Does the problem only occur when the specified glusterfs device is a symlink?
I believe this PR should resolve things: https://github.com/openshift/openshift-ansible/pull/11068
What version of OCS are you installing? Anything before ocs-3.11.1 should work with the PR from comment #2, ocs-3.11.1 and newer are expected to work with openshift-ansible-3.11.72.
Qin Ping is reporting 3.11.72 in description. Past failures I see show it happens with v3.11.59.
(In reply to Niels de Vos from comment #3) > What version of OCS are you installing? Anything before ocs-3.11.1 should > work with the PR from comment #2, ocs-3.11.1 and newer are expected to work > with openshift-ansible-3.11.72. The inventory has this: openshift_storage_glusterfs_image=registry.access.redhat.com/rhgs3/rhgs-server-rhel7 And https://access.redhat.com/containers/?tab=overview#/registry.access.redhat.com/rhgs3/rhgs-server-rhel7 currently lists 3.11.0-6 as version. This means that https://github.com/openshift/openshift-ansible/pull/11068 is expected to address the problem. You would need to provide the :3.11.0-6 tag to openshift_storage_glusterfs_image as (the working) :latest is not released and available from registry.access.redhat.com yet.

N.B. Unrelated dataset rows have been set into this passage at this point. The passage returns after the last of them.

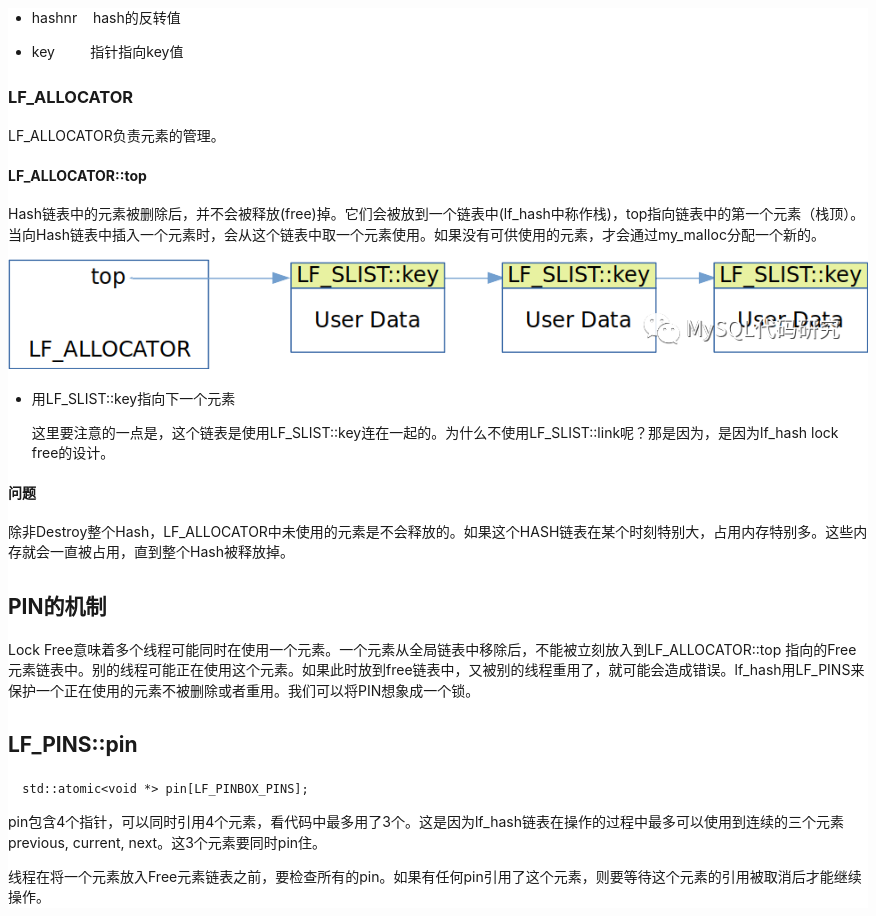 *   hashnr    hash的反转值
    
*   key         指针指向key值
    

  

### LF\_ALLOCATOR

LF\_ALLOCATOR负责元素的管理。

  

#### LF\_ALLOCATOR::top 

Hash链表中的元素被删除后，并不会被释放(free)掉。它们会被放到一个链表中(lf\_hash中称作栈)，top指向链表中的第一个元素（栈顶）。当向Hash链表中插入一个元素时，会从这个链表中取一个元素使用。如果没有可供使用的元素，才会通过my\_malloc分配一个新的。

![](assets/1619407994-77958388abe5eca493d4371a8d8bbebd.png)

  

*   用LF\_SLIST::key指向下一个元素
    
    这里要注意的一点是，这个链表是使用LF\_SLIST::key连在一起的。为什么不使用LF\_SLIST::link呢？那是因为，是因为lf\_hash lock free的设计。
    

####   

#### 问题

除非Destroy整个Hash，LF\_ALLOCATOR中未使用的元素是不会释放的。如果这个HASH链表在某个时刻特别大，占用内存特别多。这些内存就会一直被占用，直到整个Hash被释放掉。

  

## PIN的机制

Lock Free意味着多个线程可能同时在使用一个元素。一个元素从全局链表中移除后，不能被立刻放入到LF\_ALLOCATOR::top 指向的Free元素链表中。别的线程可能正在使用这个元素。如果此时放到free链表中，又被别的线程重用了，就可能会造成错误。lf\_hash用LF\_PINS来保护一个正在使用的元素不被删除或者重用。我们可以将PIN想象成一个锁。

  

## LF\_PINS::pin

```plain
  std::atomic<void *> pin[LF_PINBOX_PINS];
```

pin包含4个指针，可以同时引用4个元素，看代码中最多用了3个。这是因为lf\_hash链表在操作的过程中最多可以使用到连续的三个元素previous, current, next。这3个元素要同时pin住。

  

线程在将一个元素放入Free元素链表之前，要检查所有的pin。如果有任何pin引用了这个元素，则要等待这个元素的引用被取消后才能继续操作。

   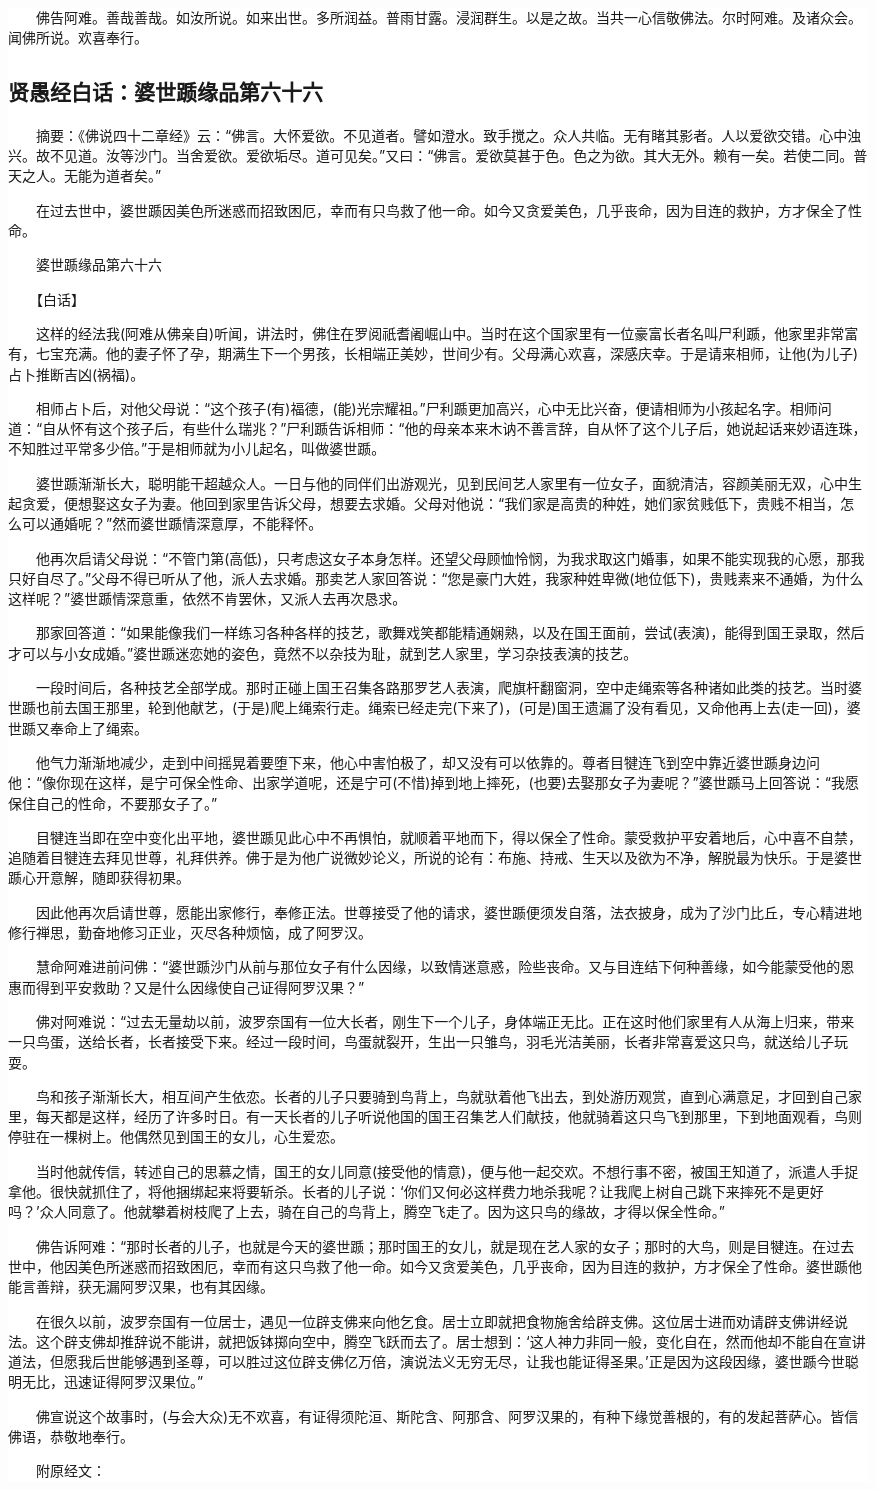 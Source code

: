 　　佛告阿难。善哉善哉。如汝所说。如来出世。多所润益。普雨甘露。浸润群生。以是之故。当共一心信敬佛法。尔时阿难。及诸众会。闻佛所说。欢喜奉行。

## 贤愚经白话：婆世踬缘品第六十六

　　摘要：《佛说四十二章经》云：“佛言。大怀爱欲。不见道者。譬如澄水。致手搅之。众人共临。无有睹其影者。人以爱欲交错。心中浊兴。故不见道。汝等沙门。当舍爱欲。爱欲垢尽。道可见矣。”又曰：“佛言。爱欲莫甚于色。色之为欲。其大无外。赖有一矣。若使二同。普天之人。无能为道者矣。”

　　在过去世中，婆世踬因美色所迷惑而招致困厄，幸而有只鸟救了他一命。如今又贪爱美色，几乎丧命，因为目连的救护，方才保全了性命。

　　婆世踬缘品第六十六

　　【白话】

　　这样的经法我(阿难从佛亲自)听闻，讲法时，佛住在罗阅祇耆阇崛山中。当时在这个国家里有一位豪富长者名叫尸利踬，他家里非常富有，七宝充满。他的妻子怀了孕，期满生下一个男孩，长相端正美妙，世间少有。父母满心欢喜，深感庆幸。于是请来相师，让他(为儿子)占卜推断吉凶(祸福)。

　　相师占卜后，对他父母说：“这个孩子(有)福德，(能)光宗耀祖。”尸利踬更加高兴，心中无比兴奋，便请相师为小孩起名字。相师问道：“自从怀有这个孩子后，有些什么瑞兆？”尸利踬告诉相师：“他的母亲本来木讷不善言辞，自从怀了这个儿子后，她说起话来妙语连珠，不知胜过平常多少倍。”于是相师就为小儿起名，叫做婆世踬。

　　婆世踬渐渐长大，聪明能干超越众人。一日与他的同伴们出游观光，见到民间艺人家里有一位女子，面貌清洁，容颜美丽无双，心中生起贪爱，便想娶这女子为妻。他回到家里告诉父母，想要去求婚。父母对他说：“我们家是高贵的种姓，她们家贫贱低下，贵贱不相当，怎么可以通婚呢？”然而婆世踬情深意厚，不能释怀。

　　他再次启请父母说：“不管门第(高低)，只考虑这女子本身怎样。还望父母顾恤怜悯，为我求取这门婚事，如果不能实现我的心愿，那我只好自尽了。”父母不得已听从了他，派人去求婚。那卖艺人家回答说：“您是豪门大姓，我家种姓卑微(地位低下)，贵贱素来不通婚，为什么这样呢？”婆世踬情深意重，依然不肯罢休，又派人去再次恳求。

　　那家回答道：“如果能像我们一样练习各种各样的技艺，歌舞戏笑都能精通娴熟，以及在国王面前，尝试(表演)，能得到国王录取，然后才可以与小女成婚。”婆世踬迷恋她的姿色，竟然不以杂技为耻，就到艺人家里，学习杂技表演的技艺。

　　一段时间后，各种技艺全部学成。那时正碰上国王召集各路那罗艺人表演，爬旗杆翻窗洞，空中走绳索等各种诸如此类的技艺。当时婆世踬也前去国王那里，轮到他献艺，(于是)爬上绳索行走。绳索已经走完(下来了)，(可是)国王遗漏了没有看见，又命他再上去(走一回)，婆世踬又奉命上了绳索。

　　他气力渐渐地减少，走到中间摇晃着要堕下来，他心中害怕极了，却又没有可以依靠的。尊者目犍连飞到空中靠近婆世踬身边问他：“像你现在这样，是宁可保全性命、出家学道呢，还是宁可(不惜)掉到地上摔死，(也要)去娶那女子为妻呢？”婆世踬马上回答说：“我愿保住自己的性命，不要那女子了。”

　　目犍连当即在空中变化出平地，婆世踬见此心中不再惧怕，就顺着平地而下，得以保全了性命。蒙受救护平安着地后，心中喜不自禁，追随着目犍连去拜见世尊，礼拜供养。佛于是为他广说微妙论义，所说的论有：布施、持戒、生天以及欲为不净，解脱最为快乐。于是婆世踬心开意解，随即获得初果。

　　因此他再次启请世尊，愿能出家修行，奉修正法。世尊接受了他的请求，婆世踬便须发自落，法衣披身，成为了沙门比丘，专心精进地修行禅思，勤奋地修习正业，灭尽各种烦恼，成了阿罗汉。

　　慧命阿难进前问佛：“婆世踬沙门从前与那位女子有什么因缘，以致情迷意惑，险些丧命。又与目连结下何种善缘，如今能蒙受他的恩惠而得到平安救助？又是什么因缘使自己证得阿罗汉果？”

　　佛对阿难说：“过去无量劫以前，波罗奈国有一位大长者，刚生下一个儿子，身体端正无比。正在这时他们家里有人从海上归来，带来一只鸟蛋，送给长者，长者接受下来。经过一段时间，鸟蛋就裂开，生出一只雏鸟，羽毛光洁美丽，长者非常喜爱这只鸟，就送给儿子玩耍。

　　鸟和孩子渐渐长大，相互间产生依恋。长者的儿子只要骑到鸟背上，鸟就驮着他飞出去，到处游历观赏，直到心满意足，才回到自己家里，每天都是这样，经历了许多时日。有一天长者的儿子听说他国的国王召集艺人们献技，他就骑着这只鸟飞到那里，下到地面观看，鸟则停驻在一棵树上。他偶然见到国王的女儿，心生爱恋。

　　当时他就传信，转述自己的思慕之情，国王的女儿同意(接受他的情意)，便与他一起交欢。不想行事不密，被国王知道了，派遣人手捉拿他。很快就抓住了，将他捆绑起来将要斩杀。长者的儿子说：‘你们又何必这样费力地杀我呢？让我爬上树自己跳下来摔死不是更好吗？’众人同意了。他就攀着树枝爬了上去，骑在自己的鸟背上，腾空飞走了。因为这只鸟的缘故，才得以保全性命。”

　　佛告诉阿难：“那时长者的儿子，也就是今天的婆世踬；那时国王的女儿，就是现在艺人家的女子；那时的大鸟，则是目犍连。在过去世中，他因美色所迷惑而招致困厄，幸而有这只鸟救了他一命。如今又贪爱美色，几乎丧命，因为目连的救护，方才保全了性命。婆世踬他能言善辩，获无漏阿罗汉果，也有其因缘。

　　在很久以前，波罗奈国有一位居士，遇见一位辟支佛来向他乞食。居士立即就把食物施舍给辟支佛。这位居士进而劝请辟支佛讲经说法。这个辟支佛却推辞说不能讲，就把饭钵掷向空中，腾空飞跃而去了。居士想到：‘这人神力非同一般，变化自在，然而他却不能自在宣讲道法，但愿我后世能够遇到圣尊，可以胜过这位辟支佛亿万倍，演说法义无穷无尽，让我也能证得圣果。’正是因为这段因缘，婆世踬今世聪明无比，迅速证得阿罗汉果位。”

　　佛宣说这个故事时，(与会大众)无不欢喜，有证得须陀洹、斯陀含、阿那含、阿罗汉果的，有种下缘觉善根的，有的发起菩萨心。皆信佛语，恭敬地奉行。

　　附原经文：

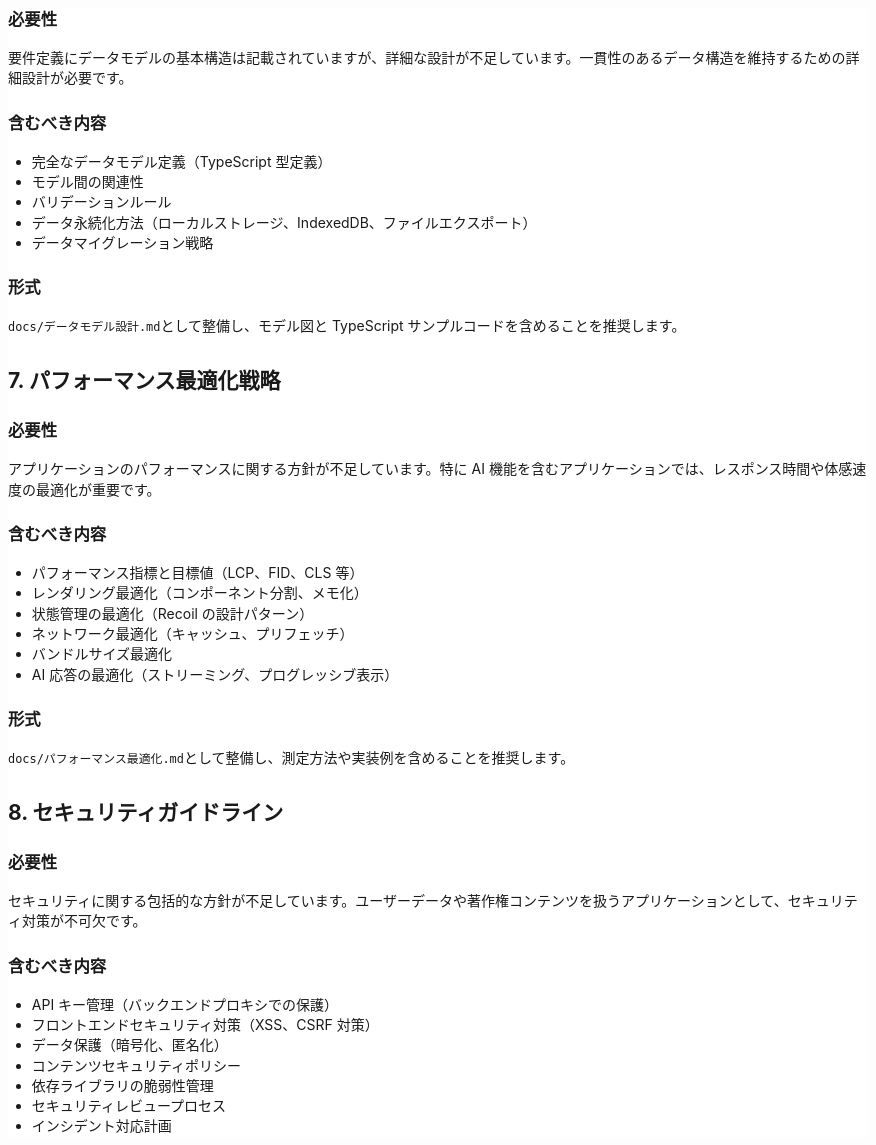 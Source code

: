 ### 必要性

要件定義にデータモデルの基本構造は記載されていますが、詳細な設計が不足しています。一貫性のあるデータ構造を維持するための詳細設計が必要です。

### 含むべき内容

- 完全なデータモデル定義（TypeScript 型定義）
- モデル間の関連性
- バリデーションルール
- データ永続化方法（ローカルストレージ、IndexedDB、ファイルエクスポート）
- データマイグレーション戦略

### 形式

`docs/データモデル設計.md`として整備し、モデル図と TypeScript サンプルコードを含めることを推奨します。

## 7. パフォーマンス最適化戦略

### 必要性

アプリケーションのパフォーマンスに関する方針が不足しています。特に AI 機能を含むアプリケーションでは、レスポンス時間や体感速度の最適化が重要です。

### 含むべき内容

- パフォーマンス指標と目標値（LCP、FID、CLS 等）
- レンダリング最適化（コンポーネント分割、メモ化）
- 状態管理の最適化（Recoil の設計パターン）
- ネットワーク最適化（キャッシュ、プリフェッチ）
- バンドルサイズ最適化
- AI 応答の最適化（ストリーミング、プログレッシブ表示）

### 形式

`docs/パフォーマンス最適化.md`として整備し、測定方法や実装例を含めることを推奨します。

## 8. セキュリティガイドライン

### 必要性

セキュリティに関する包括的な方針が不足しています。ユーザーデータや著作権コンテンツを扱うアプリケーションとして、セキュリティ対策が不可欠です。

### 含むべき内容

- API キー管理（バックエンドプロキシでの保護）
- フロントエンドセキュリティ対策（XSS、CSRF 対策）
- データ保護（暗号化、匿名化）
- コンテンツセキュリティポリシー
- 依存ライブラリの脆弱性管理
- セキュリティレビュープロセス
- インシデント対応計画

Agree. Workaround: if you have an openshift-ansible version that consumes the HOST_DEV_DIR variable in the template, you can set it to "/dev" when it get processed. That is what https://github.com/openshift/openshift-ansible/pull/11068/files does too.
Move to ON_QA as referenced PR is in openshift-ansible-3.11.74-1 and later
Still got the same error. # oc version oc v3.11.74 kubernetes v1.11.0+d4cacc0 features: Basic-Auth GSSAPI Kerberos SPNEGO openshift v3.11.74 kubernetes v1.11.0+d4cacc0 # oc exec glusterfs-storage-8pw87 -- rpm -qa|grep gluster python2-gluster-3.12.2-25.el7rhgs.x86_64 glusterfs-server-3.12.2-25.el7rhgs.x86_64 gluster-block-0.2.1-28.el7rhgs.x86_64 glusterfs-api-3.12.2-25.el7rhgs.x86_64 glusterfs-cli-3.12.2-25.el7rhgs.x86_64 glusterfs-fuse-3.12.2-25.el7rhgs.x86_64 glusterfs-geo-replication-3.12.2-25.el7rhgs.x86_64 glusterfs-libs-3.12.2-25.el7rhgs.x86_64 glusterfs-3.12.2-25.el7rhgs.x86_64 glusterfs-client-xlators-3.12.2-25.el7rhgs.x86_64 [glusterfs] host-1 ansible_user=root ansible_ssh_user=root glusterfs_devices="['/dev/vsda']" host-2 ansible_user=root ansible_ssh_user=root glusterfs_devices="['/dev/vsda']" host-3 ansible_user=root ansible_ssh_user=root glusterfs_devices="['/dev/vsda']"
Please reproduce the issue and grab the output of "oc logs <heketi_pod>".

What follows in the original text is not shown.